Late last fall, from late November through December, I worked with Mozilla Labs to envision what the future of a more social browser might look like. Working with the team, I produced a series of mockups and written pieces that were designed to first layout a future scenario for what I call “pop computing” — an era when computing is cheap, abundant, and a part of the everyday environment.
Thus, this is the first of a five part series that re-imagines the browser as a “social agent” — and defines how it can do more to facilitate various social behaviors by supporting three verbs that can “socialize” the browsing experience: Connect, Follow, and Share.
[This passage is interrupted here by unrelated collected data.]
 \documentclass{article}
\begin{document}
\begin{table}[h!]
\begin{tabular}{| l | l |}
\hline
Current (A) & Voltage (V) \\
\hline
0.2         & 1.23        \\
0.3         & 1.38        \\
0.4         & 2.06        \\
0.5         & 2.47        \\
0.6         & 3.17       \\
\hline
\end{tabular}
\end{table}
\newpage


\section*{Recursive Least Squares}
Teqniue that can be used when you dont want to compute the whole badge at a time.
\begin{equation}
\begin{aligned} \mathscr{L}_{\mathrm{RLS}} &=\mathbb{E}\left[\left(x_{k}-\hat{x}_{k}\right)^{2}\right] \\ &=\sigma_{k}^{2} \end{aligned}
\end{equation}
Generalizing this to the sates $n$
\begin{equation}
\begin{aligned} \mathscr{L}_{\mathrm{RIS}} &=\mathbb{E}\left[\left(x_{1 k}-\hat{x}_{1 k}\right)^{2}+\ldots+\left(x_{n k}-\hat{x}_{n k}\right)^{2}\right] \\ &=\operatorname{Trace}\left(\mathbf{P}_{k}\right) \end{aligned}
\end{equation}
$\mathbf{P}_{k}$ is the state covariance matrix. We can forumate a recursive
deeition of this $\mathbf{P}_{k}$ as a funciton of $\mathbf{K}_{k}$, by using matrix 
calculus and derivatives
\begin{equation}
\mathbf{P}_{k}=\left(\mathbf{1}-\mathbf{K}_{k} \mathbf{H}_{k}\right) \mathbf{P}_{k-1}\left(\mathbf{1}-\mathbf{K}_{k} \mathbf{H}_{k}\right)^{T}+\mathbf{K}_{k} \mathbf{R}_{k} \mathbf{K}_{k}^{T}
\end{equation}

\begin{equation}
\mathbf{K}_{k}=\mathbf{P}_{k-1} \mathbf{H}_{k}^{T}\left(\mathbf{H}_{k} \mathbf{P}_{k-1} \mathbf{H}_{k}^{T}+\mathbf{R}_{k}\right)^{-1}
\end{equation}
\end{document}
To put the ideas presented here into some context, I will begin with a vignette that describes a future computing scenario, motivated by three emerging conditions:
- online account and data portability
- ubiquitous networked access
- decreasing cost of advanced computing devices
This scenario is intended to provoke us to peek around the corner of today’s browser paradigm. Little that is presented here is entirely novel. Instead, this sketch presupposes that the browser has learned new capabilities that take it from the document-centric era of the web into the age of people-centric web services. This “social agent” knows who you are and facilitates common tasks like connecting to sites, interacting with following people and information, and providing intuitive tools for sharing for than just links.
. . .
We begin at a conference, somewhere far from home that required air travel, sometime in the near-future. It doesn’t really matter what the subject of the conference is, where it’s happening specifically, or why you’re going. However, a big draw of this event is getting to meet fellow professionals and exchanging tips and experiences, with the outcome of the event some kind of shared digital artifacts that capture the top highlights. There will be ample WiFi at the event and something else: everyone attending the event is given a slate computer to use for the duration of the event.
In fact, this kind of access to computing has become quite common; and with data access and portability vastly improved, the need to carry around personal electronics of any kind has all but gone away. In fact, the very thought of bringing a personal laptop — even a netbook — to the conference — now seems obtuse, as though you were bringing your own rotary phone and Yellow Pages to the conference.
It is also not possible to “install” applications on the device; instead, any application or service you need is available on-demand, available as a zero-footprint web service.
This device is the definition of a web native device; it serves dual purposes: to make computing extremely convenient, and abundant. It omits all the distractions and bells and whistles in favor of a lean, clean user experience, and is designed to augment — rather than replace — human interaction, as a whiteboard or pad of paper might.
The “browser” on this device has been modified to accommodate a new mode of online interaction. While it has retained a number of browser conventions, it introduces new capabilities that enhance personalization, sharing, and collaboration by carving out specific interfaces dedicated to interacting with people and web services.
When you turn on the device for the first time, you’re asked to activate the machine by signing in to your preferred identity service provider. You can either choose from a list of well known providers or supply an OpenID Connect-enabled account address.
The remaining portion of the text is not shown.